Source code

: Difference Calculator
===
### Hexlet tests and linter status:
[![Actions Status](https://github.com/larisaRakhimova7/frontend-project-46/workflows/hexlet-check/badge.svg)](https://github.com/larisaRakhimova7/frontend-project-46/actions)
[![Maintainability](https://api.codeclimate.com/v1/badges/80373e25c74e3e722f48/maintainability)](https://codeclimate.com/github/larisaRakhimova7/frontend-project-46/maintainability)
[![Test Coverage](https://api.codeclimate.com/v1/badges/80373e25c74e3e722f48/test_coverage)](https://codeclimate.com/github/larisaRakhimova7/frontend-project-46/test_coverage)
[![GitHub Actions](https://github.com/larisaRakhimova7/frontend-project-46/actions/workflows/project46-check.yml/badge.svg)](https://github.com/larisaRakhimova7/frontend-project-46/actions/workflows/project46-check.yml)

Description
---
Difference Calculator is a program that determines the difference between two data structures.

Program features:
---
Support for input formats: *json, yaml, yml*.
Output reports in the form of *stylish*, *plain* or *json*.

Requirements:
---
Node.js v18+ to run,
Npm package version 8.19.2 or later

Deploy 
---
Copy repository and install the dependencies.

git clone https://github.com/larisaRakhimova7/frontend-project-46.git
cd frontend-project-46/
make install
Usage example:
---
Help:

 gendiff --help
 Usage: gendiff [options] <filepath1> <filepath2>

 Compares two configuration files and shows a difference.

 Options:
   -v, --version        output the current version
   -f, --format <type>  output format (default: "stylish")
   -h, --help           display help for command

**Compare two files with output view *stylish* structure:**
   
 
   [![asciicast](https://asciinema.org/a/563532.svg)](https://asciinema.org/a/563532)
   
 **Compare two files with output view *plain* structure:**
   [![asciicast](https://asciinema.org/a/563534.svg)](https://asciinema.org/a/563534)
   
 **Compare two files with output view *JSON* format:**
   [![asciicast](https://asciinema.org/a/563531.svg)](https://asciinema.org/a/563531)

#####

TRY IT:
Exactly the lines from the one containing "Description" to the final line of the data, both included, should be printed, and nothing more.

YOUR SOLUTION:
Description
---
Difference Calculator is a program that determines the difference between two data structures.

Program features:
---
Support for input formats: *json, yaml, yml*.
Output reports in the form of *stylish*, *plain* or *json*.

Requirements:
---
Node.js v18+ to run,
Npm package version 8.19.2 or later

Deploy 
---
Copy repository and install the dependencies.

git clone https://github.com/larisaRakhimova7/frontend-project-46.git
cd frontend-project-46/
make install
Usage example:
---
Help:

 gendiff --help
 Usage: gendiff [options] <filepath1> <filepath2>

 Compares two configuration files and shows a difference.

 Options:
   -v, --version        output the current version
   -f, --format <type>  output format (default: "stylish")
   -h, --help           display help for command

**Compare two files with output view *stylish* structure:**
   
 
   [![asciicast](https://asciinema.org/a/563532.svg)](https://asciinema.org/a/563532)
   
 **Compare two files with output view *plain* structure:**
   [![asciicast](https://asciinema.org/a/563534.svg)](https://asciinema.org/a/563534)
   
 **Compare two files with output view *JSON* format:**
   [![asciicast](https://asciinema.org/a/563531.svg)](https://asciinema.org/a/563531)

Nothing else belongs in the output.